Celcuity Inc. Appoints New Independent Director Charles Romp

What Happened

  • Celcuity Inc. filed a Form 8-K on Feb 12, 2026 reporting that its Board voted on Feb 11, 2026 to increase the Board size from seven to eight members and appointed Charles (Chip) R. Romp as a director, effective immediately. His term runs through the Company’s 2026 Annual Meeting of Stockholders (or until his earlier death, resignation or removal). The Board determined Mr. Romp qualifies as an independent director under Nasdaq and SEC rules.

Key Details

  • Board size increased from 7 to 8; appointment effective Feb 11, 2026.
  • Mr.

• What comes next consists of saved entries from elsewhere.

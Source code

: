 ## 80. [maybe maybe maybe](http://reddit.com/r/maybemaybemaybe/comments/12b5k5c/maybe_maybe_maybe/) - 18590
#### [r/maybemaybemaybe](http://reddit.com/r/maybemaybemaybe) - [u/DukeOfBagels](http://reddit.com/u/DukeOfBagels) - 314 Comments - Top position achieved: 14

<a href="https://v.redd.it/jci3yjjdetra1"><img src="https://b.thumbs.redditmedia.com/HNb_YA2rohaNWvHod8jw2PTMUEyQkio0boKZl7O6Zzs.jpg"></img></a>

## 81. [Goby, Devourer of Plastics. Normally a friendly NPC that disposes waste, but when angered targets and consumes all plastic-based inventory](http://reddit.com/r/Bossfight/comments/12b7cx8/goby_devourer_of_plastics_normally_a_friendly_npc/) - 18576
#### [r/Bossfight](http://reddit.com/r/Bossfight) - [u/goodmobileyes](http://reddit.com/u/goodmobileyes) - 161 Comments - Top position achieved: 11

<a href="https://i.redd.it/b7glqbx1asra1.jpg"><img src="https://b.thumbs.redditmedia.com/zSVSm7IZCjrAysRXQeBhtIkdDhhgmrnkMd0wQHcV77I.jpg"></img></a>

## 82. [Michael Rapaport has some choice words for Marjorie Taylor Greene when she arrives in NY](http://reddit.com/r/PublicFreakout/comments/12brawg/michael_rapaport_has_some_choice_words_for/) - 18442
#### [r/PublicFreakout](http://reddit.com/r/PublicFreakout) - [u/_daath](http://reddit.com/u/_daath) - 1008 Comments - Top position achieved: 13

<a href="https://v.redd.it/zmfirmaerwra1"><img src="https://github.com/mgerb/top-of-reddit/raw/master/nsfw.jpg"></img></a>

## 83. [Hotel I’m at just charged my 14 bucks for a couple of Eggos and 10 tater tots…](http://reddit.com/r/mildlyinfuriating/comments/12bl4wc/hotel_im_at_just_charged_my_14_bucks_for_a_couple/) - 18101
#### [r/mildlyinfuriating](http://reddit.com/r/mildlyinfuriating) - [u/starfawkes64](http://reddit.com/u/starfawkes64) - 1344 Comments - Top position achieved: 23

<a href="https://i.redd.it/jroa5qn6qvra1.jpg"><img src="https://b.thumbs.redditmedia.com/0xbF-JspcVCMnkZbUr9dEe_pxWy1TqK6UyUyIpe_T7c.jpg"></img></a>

Romp was not assigned to any Board committees as of the filing date.
  • Compensation: non-employee director program provides a $50,000 annual cash retainer (paid quarterly) and an annual equity award with a $100,000 fair market value (restricted stock, options, or combination at director’s election).
  • Upon appointment, Mr. Romp received a pro‑rated grant of 215 restricted shares under the 2017 Stock Incentive Plan, vesting on the earlier of the 2026 Annual Meeting or April 30, 2026.
  • Company stated there are no arrangements, understandings, or related-party transactions involving Mr. Romp that require Item 404(a) disclosure. A press release announcing the appointment was issued Feb 12, 2026 (Exhibit 99.1).

Why It Matters

  • This is a governance update that adds an independent director to Celcuity’s Board and slightly expands Board capacity. For investors, key takeaways are the director’s independence status (relevant to committee composition and governance practices) and the modest, standard compensation package (cash retainer plus equity). There are no disclosed related-party concerns or special arrangements tied to the appointment.